§ **What to produce**
Pictures in the entries below are to be left out; otherwise, reproduce exactly the lines from the first through the line containing "The reviewed paper".

= = = = = = =

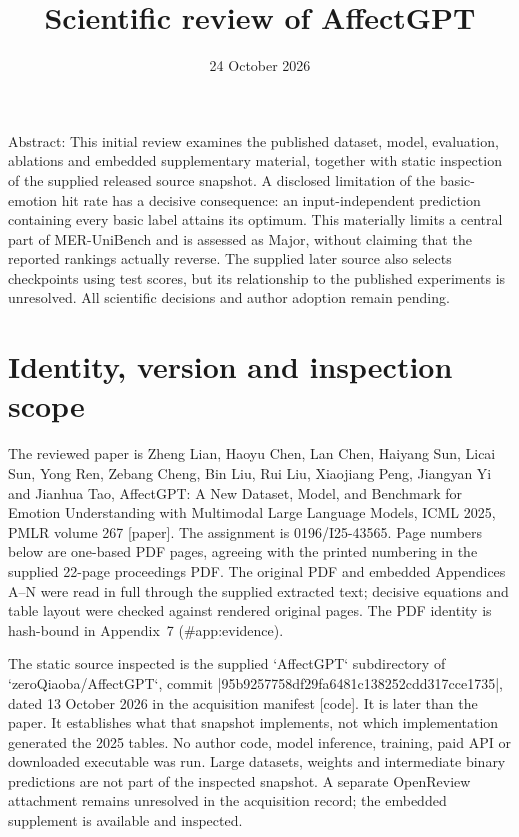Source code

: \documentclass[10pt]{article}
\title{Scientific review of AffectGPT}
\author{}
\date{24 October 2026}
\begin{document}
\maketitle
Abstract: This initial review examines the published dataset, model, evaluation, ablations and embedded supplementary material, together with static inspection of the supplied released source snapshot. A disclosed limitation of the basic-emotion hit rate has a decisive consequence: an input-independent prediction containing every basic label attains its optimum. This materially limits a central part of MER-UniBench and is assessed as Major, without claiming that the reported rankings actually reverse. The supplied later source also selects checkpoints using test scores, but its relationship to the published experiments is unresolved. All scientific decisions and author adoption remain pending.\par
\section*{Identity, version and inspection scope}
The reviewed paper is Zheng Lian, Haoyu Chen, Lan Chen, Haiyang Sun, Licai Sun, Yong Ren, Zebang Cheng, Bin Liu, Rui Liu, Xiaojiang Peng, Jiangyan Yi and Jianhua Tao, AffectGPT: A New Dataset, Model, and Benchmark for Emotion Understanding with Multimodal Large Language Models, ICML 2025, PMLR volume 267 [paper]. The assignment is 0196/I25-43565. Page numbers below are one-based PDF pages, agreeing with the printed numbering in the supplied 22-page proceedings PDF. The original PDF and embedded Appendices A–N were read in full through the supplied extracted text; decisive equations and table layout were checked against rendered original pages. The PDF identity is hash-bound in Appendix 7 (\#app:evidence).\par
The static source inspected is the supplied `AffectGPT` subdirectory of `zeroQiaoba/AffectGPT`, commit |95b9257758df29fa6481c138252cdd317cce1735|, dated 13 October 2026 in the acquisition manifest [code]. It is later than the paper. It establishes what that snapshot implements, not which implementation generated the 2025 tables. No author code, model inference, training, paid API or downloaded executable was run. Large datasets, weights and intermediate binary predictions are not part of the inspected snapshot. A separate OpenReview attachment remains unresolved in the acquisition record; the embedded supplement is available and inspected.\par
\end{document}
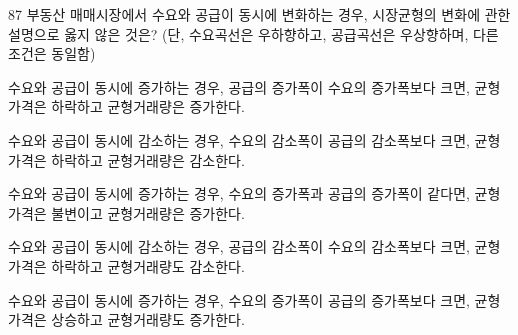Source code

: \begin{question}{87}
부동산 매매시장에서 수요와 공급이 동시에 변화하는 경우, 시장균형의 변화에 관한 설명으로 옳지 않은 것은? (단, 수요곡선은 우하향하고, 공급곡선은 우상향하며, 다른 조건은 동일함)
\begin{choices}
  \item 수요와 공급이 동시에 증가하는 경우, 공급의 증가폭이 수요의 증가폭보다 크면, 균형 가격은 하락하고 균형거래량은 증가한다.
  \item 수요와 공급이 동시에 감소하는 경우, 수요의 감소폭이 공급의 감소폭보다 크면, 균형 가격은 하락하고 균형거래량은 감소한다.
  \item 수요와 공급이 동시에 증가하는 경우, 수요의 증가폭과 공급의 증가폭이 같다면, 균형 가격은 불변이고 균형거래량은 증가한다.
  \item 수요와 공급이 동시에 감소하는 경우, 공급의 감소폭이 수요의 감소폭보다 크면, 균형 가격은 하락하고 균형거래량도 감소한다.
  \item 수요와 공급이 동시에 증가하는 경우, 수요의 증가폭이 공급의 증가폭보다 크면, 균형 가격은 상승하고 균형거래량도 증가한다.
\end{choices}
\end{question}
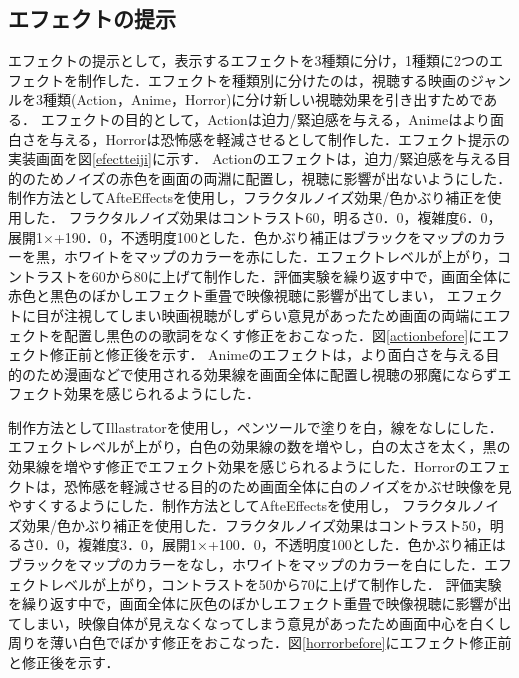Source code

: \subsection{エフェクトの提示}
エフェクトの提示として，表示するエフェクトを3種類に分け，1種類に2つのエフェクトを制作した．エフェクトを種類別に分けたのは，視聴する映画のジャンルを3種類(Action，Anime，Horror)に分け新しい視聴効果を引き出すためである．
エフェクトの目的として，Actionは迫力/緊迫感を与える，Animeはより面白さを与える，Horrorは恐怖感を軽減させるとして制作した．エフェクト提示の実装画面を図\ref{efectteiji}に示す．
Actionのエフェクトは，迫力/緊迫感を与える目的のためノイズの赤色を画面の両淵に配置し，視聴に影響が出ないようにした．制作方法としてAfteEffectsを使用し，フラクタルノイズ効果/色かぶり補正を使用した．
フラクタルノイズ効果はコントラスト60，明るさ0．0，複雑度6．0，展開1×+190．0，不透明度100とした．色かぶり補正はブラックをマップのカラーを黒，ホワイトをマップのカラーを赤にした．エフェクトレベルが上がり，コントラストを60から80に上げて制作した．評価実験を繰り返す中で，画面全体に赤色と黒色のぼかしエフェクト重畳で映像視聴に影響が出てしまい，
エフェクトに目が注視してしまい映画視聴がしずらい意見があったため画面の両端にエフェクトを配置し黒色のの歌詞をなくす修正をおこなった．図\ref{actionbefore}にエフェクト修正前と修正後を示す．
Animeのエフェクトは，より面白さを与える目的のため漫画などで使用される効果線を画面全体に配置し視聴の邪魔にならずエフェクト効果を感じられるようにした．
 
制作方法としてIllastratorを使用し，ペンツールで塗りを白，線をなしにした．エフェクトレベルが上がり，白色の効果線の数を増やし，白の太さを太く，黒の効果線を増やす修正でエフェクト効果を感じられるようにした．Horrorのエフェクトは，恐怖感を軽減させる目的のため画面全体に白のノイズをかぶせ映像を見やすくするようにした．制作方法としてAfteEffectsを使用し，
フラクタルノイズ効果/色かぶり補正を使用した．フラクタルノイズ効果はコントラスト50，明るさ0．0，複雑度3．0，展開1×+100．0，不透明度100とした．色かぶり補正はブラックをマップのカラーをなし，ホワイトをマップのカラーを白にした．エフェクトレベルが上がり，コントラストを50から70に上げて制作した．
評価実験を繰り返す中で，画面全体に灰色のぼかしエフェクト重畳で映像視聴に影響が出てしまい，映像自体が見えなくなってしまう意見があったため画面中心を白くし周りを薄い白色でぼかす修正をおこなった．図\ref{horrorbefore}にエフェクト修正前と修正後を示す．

= = = = = = =

§ **Reply to the exercise**
Source code

: \documentclass[10pt]{article}
\title{Scientific review of AffectGPT}
\author{}
\date{24 October 2026}
\begin{document}
\maketitle
Abstract: This initial review examines the published dataset, model, evaluation, ablations and embedded supplementary material, together with static inspection of the supplied released source snapshot. A disclosed limitation of the basic-emotion hit rate has a decisive consequence: an input-independent prediction containing every basic label attains its optimum. This materially limits a central part of MER-UniBench and is assessed as Major, without claiming that the reported rankings actually reverse. The supplied later source also selects checkpoints using test scores, but its relationship to the published experiments is unresolved. All scientific decisions and author adoption remain pending.\par
\section*{Identity, version and inspection scope}
The reviewed paper is Zheng Lian, Haoyu Chen, Lan Chen, Haiyang Sun, Licai Sun, Yong Ren, Zebang Cheng, Bin Liu, Rui Liu, Xiaojiang Peng, Jiangyan Yi and Jianhua Tao, AffectGPT: A New Dataset, Model, and Benchmark for Emotion Understanding with Multimodal Large Language Models, ICML 2025, PMLR volume 267 [paper]. The assignment is 0196/I25-43565. Page numbers below are one-based PDF pages, agreeing with the printed numbering in the supplied 22-page proceedings PDF. The original PDF and embedded Appendices A–N were read in full through the supplied extracted text; decisive equations and table layout were checked against rendered original pages. The PDF identity is hash-bound in Appendix 7 (\#app:evidence).\par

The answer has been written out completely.